What will solve the problem of collaboration, however, is trying every individual suspect on the basis of evidence, with legal proceedings according to Ukrainian law, by the Ukrainian court, and in the name of the Ukrainian people. Those trials need to be fair, objective, transparent, and carried out with proper publicity. Serving justice to proven perpetrators will solve the problem of collaborators, not abolishing the structure. This is the reverse side of the same mistake in previous years of Ukrainian history, such as after 2014 when the Ukrainian Orthodox Church was complicit in collaborating with Yanukovych’s regime. The structure protected individuals then, like Metropolitan Pavlo and those who openly collaborated with the regime of Yanukovych and supported the shootings [of protesters during the Euromaidan revolution in 2014], while now it brings down everyone who belongs to it. Just by belonging to the Ukrainian Orthodox Church, which is called the Moscow Patriarchate but legally is named just the Ukrainian Orthodox Church, everyone is suspected of collaborating. This approach is wrong and cannot happen in a democratic state. People should be treated for their actions, not for where they belong to.

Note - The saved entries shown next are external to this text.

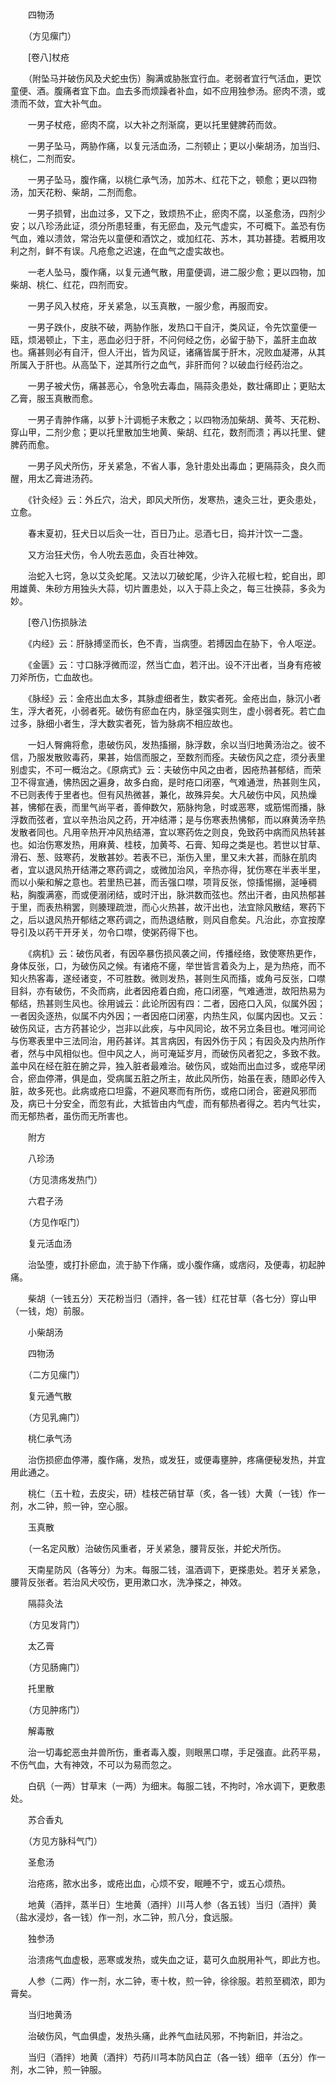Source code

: <!-- { "loadSidebar": true } -->

　　四物汤

　　（方见瘰门）

　　[卷八]杖疮

　　（附坠马并破伤风及犬蛇虫伤）胸满或胁胀宜行血。老弱者宜行气活血，更饮童便、酒。腹痛者宜下血。血去多而烦躁者补血，如不应用独参汤。瘀肉不溃，或溃而不敛，宜大补气血。

　　一男子杖疮，瘀肉不腐，以大补之剂渐腐，更以托里健脾药而敛。

　　一男子坠马，两胁作痛，以复元活血汤，二剂顿止；更以小柴胡汤，加当归、桃仁，二剂而安。

　　一男子坠马，腹作痛，以桃仁承气汤，加苏木、红花下之，顿愈；更以四物汤，加天花粉、柴胡，二剂而愈。

　　一男子损臂，出血过多，又下之，致烦热不止，瘀肉不腐，以圣愈汤，四剂少安；以八珍汤此证，须分所患轻重，有无瘀血，及元气虚实，不可概下。盖恐有伤气血，难以溃敛，常治先以童便和酒饮之，或加红花、苏木，其功甚捷。若概用攻利之剂，鲜不有误。凡疮愈之迟速，在血气之虚实故也。

　　一老人坠马，腹作痛，以复元通气散，用童便调，进二服少愈；更以四物，加柴胡、桃仁、红花，四剂而安。

　　一男子风入杖疮，牙关紧急，以玉真散，一服少愈，再服而安。

　　一男子跌仆，皮肤不破，两胁作胀，发热口干自汗，类风证，令先饮童便一瓯，烦渴顿止，下主，恶血必归于肝，不问何经之伤，必留于胁下，盖肝主血故也。痛甚则必有自汗，但人汗出，皆为风证，诸痛皆属于肝木，况败血凝滞，从其所属入于肝也。从高坠下，逆其所行之血气，非肝而何？以破血行经药治之。

　　一男子被犬伤，痛甚恶心，令急吮去毒血，隔蒜灸患处，数壮痛即止；更贴太乙膏，服玉真散而愈。

　　一男子青肿作痛，以萝卜汁调栀子末敷之；以四物汤加柴胡、黄芩、天花粉、穿山甲，二剂少愈；更以托里散加生地黄、柴胡、红花，数剂而溃；再以托里、健脾药而愈。

　　一男子风犬所伤，牙关紧急，不省人事，急针患处出毒血；更隔蒜灸，良久而醒，用太乙膏进汤药。

　　《针灸经》云：外丘穴，治犬，即风犬所伤，发寒热，速灸三壮，更灸患处，立愈。

　　春末夏初，狂犬日以后灸一壮，百日乃止。忌酒七日，捣并汁饮一二盏。

　　又方治狂犬伤，令人吮去恶血，灸百壮神效。

　　治蛇入七窍，急以艾灸蛇尾。又法以刀破蛇尾，少许入花椒七粒，蛇自出，即用雄黄、朱砂方用独头大蒜，切片置患处，以入于蒜上灸之，每三壮换蒜，多灸为妙。

　　[卷八]伤损脉法

　　《内经》云：肝脉搏坚而长，色不青，当病堕。若搏因血在胁下，令人呕逆。

　　《金匮》云：寸口脉浮微而涩，然当亡血，若汗出。设不汗出者，当身有疮被刀斧所伤，亡血故也。

　　《脉经》云：金疮出血太多，其脉虚细者生，数实者死。金疮出血，脉沉小者生，浮大者死，小弱者死。破伤有瘀血在内，脉坚强实则生，虚小弱者死。若亡血过多，脉细小者生，浮大数实者死，皆为脉病不相应故也。

　　一妇人臀痈将愈，患破伤风，发热搐搦，脉浮数，余以当归地黄汤治之。彼不信，乃服发散败毒药，果甚，始信而服之，至数剂而痊。夫破伤风之症，须分表里别虚实，不可一概治之。《原病式》云：夫破伤中风之由者，因疮热甚郁结，而荣卫不得宣通，怫热因之遍身，故多白痂，是时疮口闭塞，气难通泄，热甚则生风，不已则表传于里者也。但有风热微甚，兼化，故殊异矣。大凡破伤中风，风热燥甚，怫郁在表，而里气尚平者，善伸数欠，筋脉拘急，时或恶寒，或筋惕而播，脉浮数而弦者，宜以辛热治风之药，开冲结滞；是与伤寒表热怫郁，而以麻黄汤辛热发散者同也。凡用辛热开冲风热结滞，宜以寒药佐之则良，免致药中病而风热转甚也。如治伤寒发热，用麻黄、桂枝，加黄芩、石膏、知母之类是也。若世以甘草、滑石、葱、豉寒药，发散甚妙。若表不已，渐伤入里，里又未大甚，而脉在肌肉者，宜以退风热开结滞之寒药调之，或微加治风，辛热亦得，犹伤寒在半表半里，而以小柴和解之意也。若里热已甚，而舌强口噤，项背反张，惊搐惕搦，涎唾稠粘，胸腹满塞，而或便溺闭结，或时汗出，脉洪数而弦也。然出汗者，由风热郁甚于里，而表热稍罢，则腠理疏泄，而心火热甚，故汗出也，法宜除风散结，寒药下之，后以退风热开郁结之寒药调之，而热退结散，则风自愈矣。凡治此，亦宜按摩导引及以药干开牙关，勿令口噤，使粥药得下也。

　　《病机》云：破伤风者，有因卒暴伤损风袭之间，传播经络，致使寒热更作，身体反张，口，为破伤风之候。有诸疮不瘥，举世皆言着灸为上，是为热疮，而不知火热客毒，遂经诸变，不可胜数。微则发热，甚则生风而搐，或角弓反张，口噤目斜，亦有破伤，不灸而病，此者因疮着白痂，疮口闭塞，气难通泄，故阳热易为郁结，热甚则生风也。徐用诚云：此论所因有四：二者，因疮口入风，似属外因；一者因灸逐热，似属不内外因；一者因疮口闭塞，内热生风，似属内因也。又云：破伤风证，古方药甚论少，岂非以此疾，与中风同论，故不另立条目也。唯河间论与伤寒表里中三法同治，用药甚详。其言病因，有因外伤于风；有因灸及内热所作者，然与中风相似也。但中风之人，尚可淹延岁月，而破伤风者犯之，多致不救。盖中风在经在脏在腑之异，独入脏者最难治。破伤风，或始而出血过多，或疮早闭合，瘀血停滞，俱是血，受病属五脏之所主，故此风所伤，始虽在表，随即必传入脏，故多死也。此病或疮口坦露，不避风寒而有所伤，或疮口闭合，密避风邪而及，病已十分安全，而忽有此，大抵皆由内气虚，而有郁热者得之。若内气壮实，而无郁热者，虽伤而无所害也。

　　附方

　　八珍汤

　　（方见溃疡发热门）

　　六君子汤

　　（方见作呕门）

　　复元活血汤

　　治坠堕，或打扑瘀血，流于胁下作痛，或小腹作痛，或痞闷，及便毒，初起肿痛。

　　柴胡（一钱五分）天花粉当归（酒拌，各一钱）红花甘草（各七分）穿山甲（一钱，炮）前服。

　　小柴胡汤

　　四物汤

　　（二方见瘰门）

　　复元通气散

　　（方见乳痈门）

　　桃仁承气汤

　　治伤损瘀血停滞，腹作痛，发热，或发狂，或便毒壅肿，疼痛便秘发热，并宜用此通之。

　　桃仁（五十粒，去皮尖，研）桂枝芒硝甘草（炙，各一钱）大黄（一钱）作一剂，水二钟，煎一钟，空心服。

　　玉真散

　　（一名定风散）治破伤风重者，牙关紧急，腰背反张，并蛇犬所伤。

　　天南星防风（各等分）为末。每服二钱，温酒调下，更搽患处。若牙关紧急，腰背反张者。若治风犬咬伤，更用漱口水，洗净搽之，神效。

　　隔蒜灸法

　　（方见发背门）

　　太乙膏

　　（方见肠痈门）

　　托里散

　　（方见肿疡门）

　　解毒散

　　治一切毒蛇恶虫并兽所伤，重者毒入腹，则眼黑口噤，手足强直。此药平易，不伤气血，大有神效，不可以为易而忽之。

　　白矾（一两）甘草末（一两）为细末。每服二钱，不拘时，冷水调下，更敷患处。

　　苏合香丸

　　（方见方脉科气门）

　　圣愈汤

　　治疮疡，脓水出多，或疮出血，心烦不安，眠睡不宁，或五心烦热。

　　地黄（酒拌，蒸半日）生地黄（酒拌）川芎人参（各五钱）当归（酒拌）黄（盐水浸炒，各一钱）作一剂，水二钟，煎八分，食远服。

　　独参汤

　　治溃疡气血虚极，恶寒或发热，或失血之证，葛可久血脱用补气，即此方也。

　　人参（二两）作一剂，水二钟，枣十枚，煎一钟，徐徐服。若煎至稠浓，即为膏矣。

　　当归地黄汤

　　治破伤风，气血俱虚，发热头痛，此养气血祛风邪，不拘新旧，并治之。

　　当归（酒拌）地黄（酒拌）芍药川芎本防风白芷（各一钱）细辛（五分）作一剂，水二钟，煎一钟服。

　　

The UOC MP is claiming it is being persecuted by the state. Do you agree with this assessment?
Of course not. They may not know or pretend not to know what real persecutions were, even during Soviet times when people were persecuted for their religious beliefs. No one persecutes people because they believe in God or are Orthodox.
The state attempts, albeit not always successfully, to treat everyone equally under Ukrainian law. This may feel like persecution to some because many within the Ukrainian Orthodox Church previously felt above the law, enjoying a sense of being irreproachable.
Metropolitan Pavlo acts as if he’s irreproachable, and the state now tries to hold him and others accountable under the law. Although the Ukrainian legal system isn’t perfect, the basic principles for treating the Ukrainian Orthodox community should be legal.
The first principle is the presumption of innocence. People should not have to prove their innocence; they should be considered innocent by default. Only legal procedures and courts should be able to prove someone guilty. The second principle is that individuals, regardless of their religious beliefs or affiliations, are primarily Ukrainian citizens. They should be treated as Ukrainian citizens, regardless of their beliefs or affiliations. These principles should be observed before any policy is developed regarding Ukrainian churches.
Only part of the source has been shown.